- WHAT TO DO
Would you restate each line of the data below word for word, without its pictures?

Saved data entries
:::::
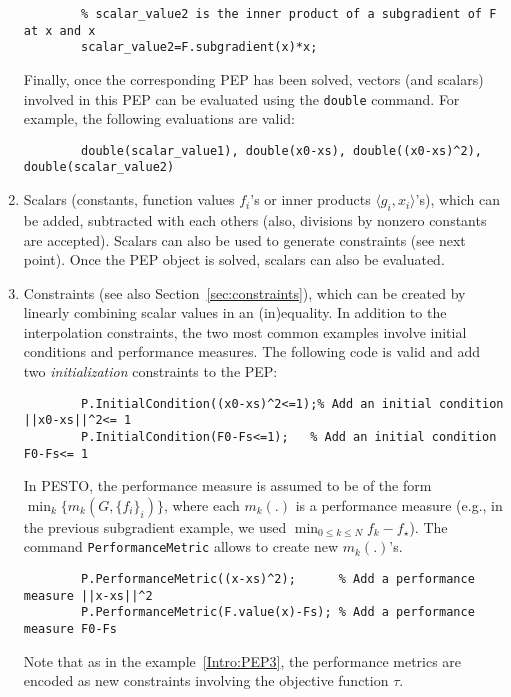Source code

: \documentclass[11pt,a4paper]{article}
\newcommand{\inner}[2]{{\langle #1, #2\rangle}}
\begin{document}
\begin{enumerate}
\begin{lstlisting}
		% scalar_value2 is the inner product of a subgradient of F at x and x
		scalar_value2=F.subgradient(x)*x; 
		\end{lstlisting}
		Finally, once the corresponding PEP has been solved, vectors (and scalars) involved in this PEP can be evaluated using the \verb?double? command. For example, the following evaluations are valid:\\[-1cm]
		\begin{lstlisting}
		double(scalar_value1), double(x0-xs), double((x0-xs)^2), double(scalar_value2)
		\end{lstlisting}
		\item Scalars (constants, function values $f_i$'s or inner products $\inner{g_i}{x_i}$'s), which can be added, subtracted with each others (also, divisions by nonzero constants are accepted). Scalars can also be used to generate constraints (see next point). Once the PEP object is solved, scalars can also be evaluated.
		\item Constraints (see also Section~\ref{sec:constraints}), which can be created by linearly combining scalar values in an (in)equality. In addition to the interpolation constraints, the two most common examples involve initial conditions and performance measures. The following code is valid and add two \emph{initialization} constraints to the PEP:\\[-1cm]
		\begin{lstlisting}
		P.InitialCondition((x0-xs)^2<=1);% Add an initial condition ||x0-xs||^2<= 1
		P.InitialCondition(F0-Fs<=1);	% Add an initial condition F0-Fs<= 1
		\end{lstlisting}
		In PESTO, the performance measure is assumed to be of the form $\min_k \{m_k(G,\{f_i\}_i)\}$, where each $m_k(.)$ is a performance measure (e.g., in the previous subgradient example, we used $\min_{0\leq k \leq N} f_k-f_\star$). The command \verb?PerformanceMetric? allows to create new $m_k(.)$'s.\\[-1cm]
		\begin{lstlisting}
		P.PerformanceMetric((x-xs)^2); 		% Add a performance measure ||x-xs||^2
		P.PerformanceMetric(F.value(x)-Fs);	% Add a performance measure F0-Fs
		\end{lstlisting}
		Note that as in the example~\eqref{Intro:PEP3}, the performance metrics are encoded as new constraints involving the objective function $\tau$. 
	\end{enumerate}
	\newpage
\end{document}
:::::
- REPLY TO THE TASK
Source code

: \documentclass[11pt,a4paper]{article}
\newcommand{\inner}[2]{{\langle #1, #2\rangle}}
\begin{document}
\begin{enumerate}
\begin{lstlisting}
		% scalar_value2 is the inner product of a subgradient of F at x and x
		scalar_value2=F.subgradient(x)*x; 
		\end{lstlisting}
		Finally, once the corresponding PEP has been solved, vectors (and scalars) involved in this PEP can be evaluated using the \verb?double? command. For example, the following evaluations are valid:\\[-1cm]
		\begin{lstlisting}
		double(scalar_value1), double(x0-xs), double((x0-xs)^2), double(scalar_value2)
		\end{lstlisting}
		\item Scalars (constants, function values $f_i$'s or inner products $\inner{g_i}{x_i}$'s), which can be added, subtracted with each others (also, divisions by nonzero constants are accepted). Scalars can also be used to generate constraints (see next point). Once the PEP object is solved, scalars can also be evaluated.
		\item Constraints (see also Section~\ref{sec:constraints}), which can be created by linearly combining scalar values in an (in)equality. In addition to the interpolation constraints, the two most common examples involve initial conditions and performance measures. The following code is valid and add two \emph{initialization} constraints to the PEP:\\[-1cm]
		\begin{lstlisting}
		P.InitialCondition((x0-xs)^2<=1);% Add an initial condition ||x0-xs||^2<= 1
		P.InitialCondition(F0-Fs<=1);	% Add an initial condition F0-Fs<= 1
		\end{lstlisting}
		In PESTO, the performance measure is assumed to be of the form $\min_k \{m_k(G,\{f_i\}_i)\}$, where each $m_k(.)$ is a performance measure (e.g., in the previous subgradient example, we used $\min_{0\leq k \leq N} f_k-f_\star$). The command \verb?PerformanceMetric? allows to create new $m_k(.)$'s.\\[-1cm]
		\begin{lstlisting}
		P.PerformanceMetric((x-xs)^2); 		% Add a performance measure ||x-xs||^2
		P.PerformanceMetric(F.value(x)-Fs);	% Add a performance measure F0-Fs
		\end{lstlisting}
		Note that as in the example~\eqref{Intro:PEP3}, the performance metrics are encoded as new constraints involving the objective function $\tau$. 
	\end{enumerate}
	\newpage
\end{document}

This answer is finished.